In foundations, we design for overturning by balancing the acting moment and the resisting moment to a minimum factor of safety. However, there are also cases in superstructure where we rely on bearing to transfer force and need to prevent net tension, using structural weight as ballast. I'm working on an existing building with slab on metal deck over bar joists for the roof, where the original designer balanced out uplift forces by providing just enough dead load at ~0.6D to counteract the ASD wind. Overturning from wind acting on the side of some new RTU's creates a small net uplift; my task was to check whether it would unzip the whole bay, assuming a bearing-only connection to the joists. As it turns out, the roof could maintain net downwards force on the joists at ASD wind (0.6D+0.6W), but it failed at LRFD 0.9D+1.0W. I was surprised to realize that the ASD uplift combination is less conservative on dead load resisting uplift (0.6:0.6 = 1:1 vs. 1:0.9). Strange.

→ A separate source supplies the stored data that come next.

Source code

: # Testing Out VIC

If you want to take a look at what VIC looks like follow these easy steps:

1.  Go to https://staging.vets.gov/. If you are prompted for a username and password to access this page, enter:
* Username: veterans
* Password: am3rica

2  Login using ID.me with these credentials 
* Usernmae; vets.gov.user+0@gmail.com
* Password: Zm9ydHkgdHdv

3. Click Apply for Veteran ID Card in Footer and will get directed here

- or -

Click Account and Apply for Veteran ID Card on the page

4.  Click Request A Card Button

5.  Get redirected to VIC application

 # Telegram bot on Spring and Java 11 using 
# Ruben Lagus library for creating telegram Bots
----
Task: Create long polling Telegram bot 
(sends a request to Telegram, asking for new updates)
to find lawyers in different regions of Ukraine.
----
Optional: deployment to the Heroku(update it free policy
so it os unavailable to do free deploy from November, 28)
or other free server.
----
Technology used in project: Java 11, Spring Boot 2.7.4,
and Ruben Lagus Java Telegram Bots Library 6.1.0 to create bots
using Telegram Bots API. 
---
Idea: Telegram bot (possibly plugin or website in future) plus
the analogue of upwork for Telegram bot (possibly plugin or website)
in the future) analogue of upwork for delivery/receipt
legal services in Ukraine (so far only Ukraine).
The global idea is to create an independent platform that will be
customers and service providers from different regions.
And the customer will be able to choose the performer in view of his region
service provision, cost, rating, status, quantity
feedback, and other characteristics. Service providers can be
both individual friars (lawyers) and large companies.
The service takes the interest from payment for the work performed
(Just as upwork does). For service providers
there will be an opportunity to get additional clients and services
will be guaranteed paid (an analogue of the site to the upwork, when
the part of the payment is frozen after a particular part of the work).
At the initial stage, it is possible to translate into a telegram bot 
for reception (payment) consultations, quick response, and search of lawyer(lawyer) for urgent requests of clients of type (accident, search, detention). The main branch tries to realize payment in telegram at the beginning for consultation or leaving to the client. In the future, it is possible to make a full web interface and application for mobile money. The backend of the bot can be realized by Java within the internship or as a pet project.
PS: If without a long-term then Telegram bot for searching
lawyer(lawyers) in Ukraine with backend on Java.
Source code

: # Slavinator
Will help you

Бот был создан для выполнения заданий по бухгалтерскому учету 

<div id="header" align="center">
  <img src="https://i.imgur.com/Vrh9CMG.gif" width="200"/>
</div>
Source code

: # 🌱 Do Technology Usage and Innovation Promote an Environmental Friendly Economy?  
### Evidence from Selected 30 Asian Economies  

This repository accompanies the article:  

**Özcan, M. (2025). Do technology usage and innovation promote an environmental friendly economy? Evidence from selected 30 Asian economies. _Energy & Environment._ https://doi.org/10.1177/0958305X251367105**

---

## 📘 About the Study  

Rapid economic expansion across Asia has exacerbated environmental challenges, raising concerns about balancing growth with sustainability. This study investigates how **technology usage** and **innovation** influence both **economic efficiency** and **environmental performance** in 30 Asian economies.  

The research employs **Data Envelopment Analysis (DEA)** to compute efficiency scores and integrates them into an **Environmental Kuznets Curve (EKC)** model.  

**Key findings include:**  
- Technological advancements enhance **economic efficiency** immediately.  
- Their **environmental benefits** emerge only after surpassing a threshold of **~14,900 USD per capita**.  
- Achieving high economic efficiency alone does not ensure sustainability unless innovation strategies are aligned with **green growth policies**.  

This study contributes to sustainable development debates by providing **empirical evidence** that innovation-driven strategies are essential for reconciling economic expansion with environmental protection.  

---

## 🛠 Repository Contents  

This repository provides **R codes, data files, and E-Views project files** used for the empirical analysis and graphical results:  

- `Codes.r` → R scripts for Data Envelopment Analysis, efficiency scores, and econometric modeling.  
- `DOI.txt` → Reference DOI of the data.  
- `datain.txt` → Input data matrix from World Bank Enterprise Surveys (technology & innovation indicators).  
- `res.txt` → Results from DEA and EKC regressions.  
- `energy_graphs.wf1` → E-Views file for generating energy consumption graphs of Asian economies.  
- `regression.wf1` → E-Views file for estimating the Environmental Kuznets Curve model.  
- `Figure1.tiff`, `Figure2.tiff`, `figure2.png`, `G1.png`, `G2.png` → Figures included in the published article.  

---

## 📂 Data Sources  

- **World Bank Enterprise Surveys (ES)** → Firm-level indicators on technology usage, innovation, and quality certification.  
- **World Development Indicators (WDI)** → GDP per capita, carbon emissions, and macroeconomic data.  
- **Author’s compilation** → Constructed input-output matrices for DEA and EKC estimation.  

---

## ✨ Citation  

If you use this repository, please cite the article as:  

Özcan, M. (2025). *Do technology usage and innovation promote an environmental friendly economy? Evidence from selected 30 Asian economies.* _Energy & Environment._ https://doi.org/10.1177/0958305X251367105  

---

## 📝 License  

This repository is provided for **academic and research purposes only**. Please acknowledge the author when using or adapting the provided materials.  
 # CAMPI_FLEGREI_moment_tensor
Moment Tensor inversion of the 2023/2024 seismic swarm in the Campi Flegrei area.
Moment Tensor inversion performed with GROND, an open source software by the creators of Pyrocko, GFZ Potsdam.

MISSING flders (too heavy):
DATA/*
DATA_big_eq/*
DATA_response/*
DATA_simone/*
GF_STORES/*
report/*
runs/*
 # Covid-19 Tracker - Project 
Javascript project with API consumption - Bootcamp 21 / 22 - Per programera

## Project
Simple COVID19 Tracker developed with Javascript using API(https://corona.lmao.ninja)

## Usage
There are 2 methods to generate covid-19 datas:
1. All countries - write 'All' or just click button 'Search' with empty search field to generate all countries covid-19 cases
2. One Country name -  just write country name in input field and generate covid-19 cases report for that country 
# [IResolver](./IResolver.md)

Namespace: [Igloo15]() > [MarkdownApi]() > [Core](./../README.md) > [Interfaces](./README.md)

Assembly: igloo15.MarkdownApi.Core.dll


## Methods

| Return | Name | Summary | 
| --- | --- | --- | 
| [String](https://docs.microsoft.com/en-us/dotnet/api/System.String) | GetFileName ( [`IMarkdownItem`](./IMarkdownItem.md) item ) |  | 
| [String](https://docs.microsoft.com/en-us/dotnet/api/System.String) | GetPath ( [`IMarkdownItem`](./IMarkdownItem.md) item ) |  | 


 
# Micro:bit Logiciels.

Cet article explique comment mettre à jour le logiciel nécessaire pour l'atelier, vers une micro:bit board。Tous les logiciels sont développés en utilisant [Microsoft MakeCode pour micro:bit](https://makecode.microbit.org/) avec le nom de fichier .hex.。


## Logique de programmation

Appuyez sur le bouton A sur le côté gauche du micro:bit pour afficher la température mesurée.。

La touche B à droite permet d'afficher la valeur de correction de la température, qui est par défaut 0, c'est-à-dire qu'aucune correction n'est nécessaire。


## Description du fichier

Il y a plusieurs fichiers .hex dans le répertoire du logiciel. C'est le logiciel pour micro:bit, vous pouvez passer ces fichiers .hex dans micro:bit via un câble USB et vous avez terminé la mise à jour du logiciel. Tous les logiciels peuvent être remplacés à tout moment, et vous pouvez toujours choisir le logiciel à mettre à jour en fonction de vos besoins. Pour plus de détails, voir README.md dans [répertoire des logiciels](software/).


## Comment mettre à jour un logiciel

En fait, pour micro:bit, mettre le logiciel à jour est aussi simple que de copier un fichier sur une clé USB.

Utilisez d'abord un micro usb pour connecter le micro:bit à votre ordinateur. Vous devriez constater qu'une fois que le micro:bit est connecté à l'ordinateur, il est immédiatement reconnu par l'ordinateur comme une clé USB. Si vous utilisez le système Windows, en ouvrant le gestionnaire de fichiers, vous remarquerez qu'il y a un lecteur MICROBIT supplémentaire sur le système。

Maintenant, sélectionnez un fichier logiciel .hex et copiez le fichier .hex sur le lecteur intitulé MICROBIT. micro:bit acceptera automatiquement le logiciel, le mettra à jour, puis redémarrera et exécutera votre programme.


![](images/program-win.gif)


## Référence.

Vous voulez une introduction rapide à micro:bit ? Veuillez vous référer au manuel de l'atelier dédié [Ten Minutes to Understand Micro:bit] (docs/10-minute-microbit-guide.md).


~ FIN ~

When the net uplift is caused by dead load and resisted by dead load, it gets even stranger. It's not uncommon to have long cantilevers (three or four times the backspan) in contemporary construction, resulting in permanent uplift on the back column, under dead load alone. The back column may be stabilized by the dead load within its trib area: dead load against dead load. It got me wondering about design for uplift when dead load is both the bad guy and the good guy.
Say we model the above frame in analysis software with auto combinations--dangerous, I know. The software would create a demand envelope considering many combinations, using 1.2D for downward effects and 0.9D for uplift. If the wind and snow loads are very small by comparison (let's say it's a decorative canopy inside a shopping mall that experiences virtually no environmental hazards), there is a scenario where the dead load could be almost perfectly balanced; say 10 kips uplift due to dead load on the cantilever against 10.5 kips downwards due to the structural weight within the trib area of the column. In real life, the detrimental dead load could easily have been underestimated by a small margin, lifting the column under dead load alone. However, the software would show no net uplift at target reliability.
I'm curious as to whether anybody's come across this, and what method you would use to meet the standard of care. Is it appropriate to design to 0.9D_resisting + 1.2D_acting (equivalent FS = ~1.3)? Perhaps 0.9D_resisting + 1.4D_acting (FS = ~1.5)? Better to use a foundations approach with acting vs resisting forces at FS=2? I imagine this FS is intended to consider variability in soil weights, which are much higher than variability of dead load. Is it possible to perform such a check in a single software model?
Excited to hear some thoughts on this. Feel free to comment on just part of this very dense post.